*Source texts of formatted documents:*

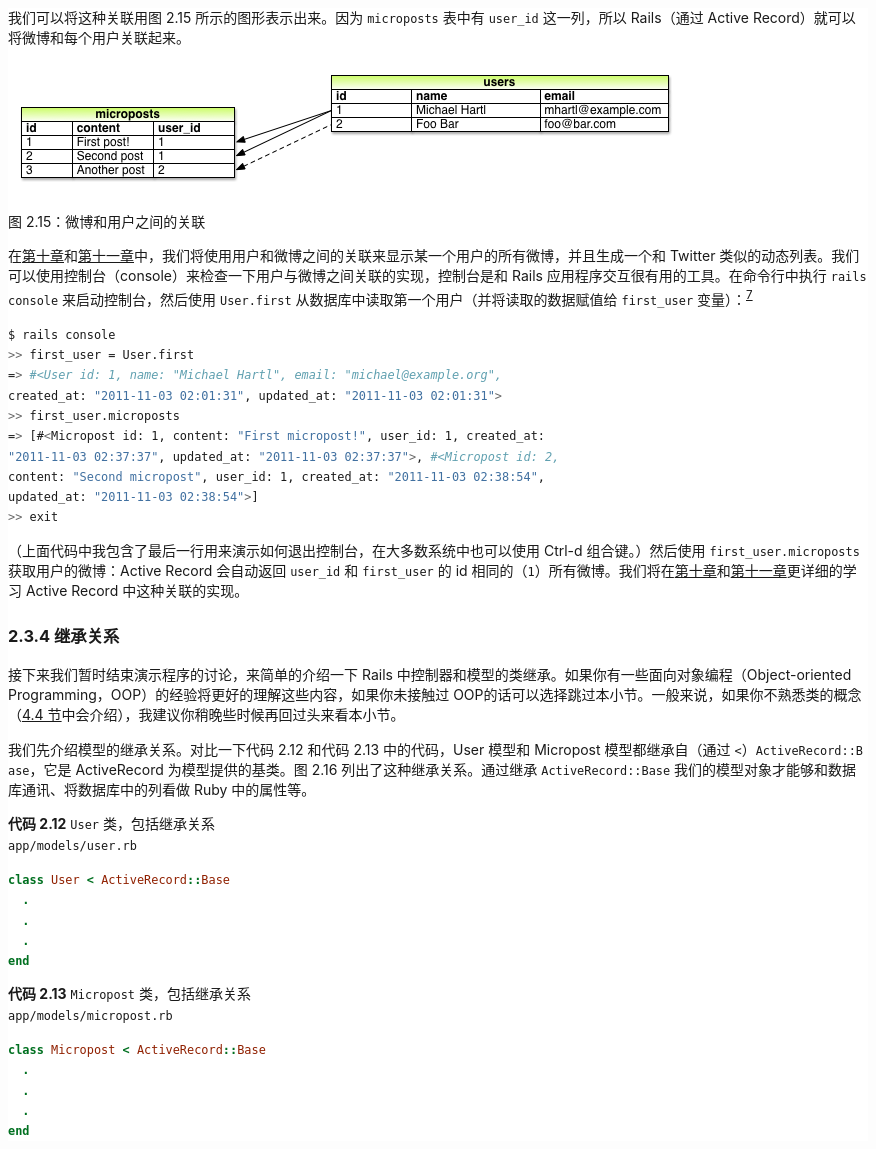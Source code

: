我们可以将这种关联用图 2.15 所示的图形表示出来。因为 `microposts` 表中有 `user_id` 这一列，所以 Rails（通过 Active Record）就可以将微博和每个用户关联起来。

![micropost_user_association](assets/images/figures/micropost_user_association.png)

图 2.15：微博和用户之间的关联

在[第十章](chapter10.html)和[第十一章](chapter11.html)中，我们将使用用户和微博之间的关联来显示某一个用户的所有微博，并且生成一个和 Twitter 类似的动态列表。我们可以使用控制台（console）来检查一下用户与微博之间关联的实现，控制台是和 Rails 应用程序交互很有用的工具。在命令行中执行 `rails console` 来启动控制台，然后使用 `User.first` 从数据库中读取第一个用户（并将读取的数据赋值给 `first_user` 变量）：<sup>[7](#fn-7)</sup>

```sh
$ rails console
>> first_user = User.first
=> #<User id: 1, name: "Michael Hartl", email: "michael@example.org",
created_at: "2011-11-03 02:01:31", updated_at: "2011-11-03 02:01:31">
>> first_user.microposts
=> [#<Micropost id: 1, content: "First micropost!", user_id: 1, created_at:
"2011-11-03 02:37:37", updated_at: "2011-11-03 02:37:37">, #<Micropost id: 2,
content: "Second micropost", user_id: 1, created_at: "2011-11-03 02:38:54",
updated_at: "2011-11-03 02:38:54">]
>> exit
```

（上面代码中我包含了最后一行用来演示如何退出控制台，在大多数系统中也可以使用 Ctrl-d 组合键。）然后使用 `first_user.microposts` 获取用户的微博：Active Record 会自动返回 `user_id` 和 `first_user` 的 id 相同的（`1`）所有微博。我们将在[第十章](chapter10.html)和[第十一章](chapter11.html)更详细的学习 Active Record 中这种关联的实现。

<h3 id="sec-2-3-4">2.3.4 继承关系</h3>

接下来我们暂时结束演示程序的讨论，来简单的介绍一下 Rails 中控制器和模型的类继承。如果你有一些面向对象编程（Object-oriented Programming，OOP）的经验将更好的理解这些内容，如果你未接触过 OOP的话可以选择跳过本小节。一般来说，如果你不熟悉类的概念（[4.4 节](chapter4.html#sec-4-4)中会介绍），我建议你稍晚些时候再回过头来看本小节。

我们先介绍模型的继承关系。对比一下代码 2.12 和代码 2.13 中的代码，User 模型和 Micropost 模型都继承自（通过 `<`）`ActiveRecord::Base`，它是 ActiveRecord 为模型提供的基类。图 2.16 列出了这种继承关系。通过继承 `ActiveRecord::Base` 我们的模型对象才能够和数据库通讯、将数据库中的列看做 Ruby 中的属性等。

**代码 2.12** `User` 类，包括继承关系 <br />`app/models/user.rb`

```ruby
class User < ActiveRecord::Base
  .
  .
  .
end
```

**代码 2.13** `Micropost` 类，包括继承关系 <br />`app/models/micropost.rb`

```ruby
class Micropost < ActiveRecord::Base
  .
  .
  .
end
```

*Work order:* Whenever a line includes the word "第十一章", pull it out of the entries.

*Task answer:*
在[第十章](chapter10.html)和[第十一章](chapter11.html)中，我们将使用用户和微博之间的关联来显示某一个用户的所有微博，并且生成一个和 Twitter 类似的动态列表。我们可以使用控制台（console）来检查一下用户与微博之间关联的实现，控制台是和 Rails 应用程序交互很有用的工具。在命令行中执行 `rails console` 来启动控制台，然后使用 `User.first` 从数据库中读取第一个用户（并将读取的数据赋值给 `first_user` 变量）：<sup>[7](#fn-7)</sup>
（上面代码中我包含了最后一行用来演示如何退出控制台，在大多数系统中也可以使用 Ctrl-d 组合键。）然后使用 `first_user.microposts` 获取用户的微博：Active Record 会自动返回 `user_id` 和 `first_user` 的 id 相同的（`1`）所有微博。我们将在[第十章](chapter10.html)和[第十一章](chapter11.html)更详细的学习 Active Record 中这种关联的实现。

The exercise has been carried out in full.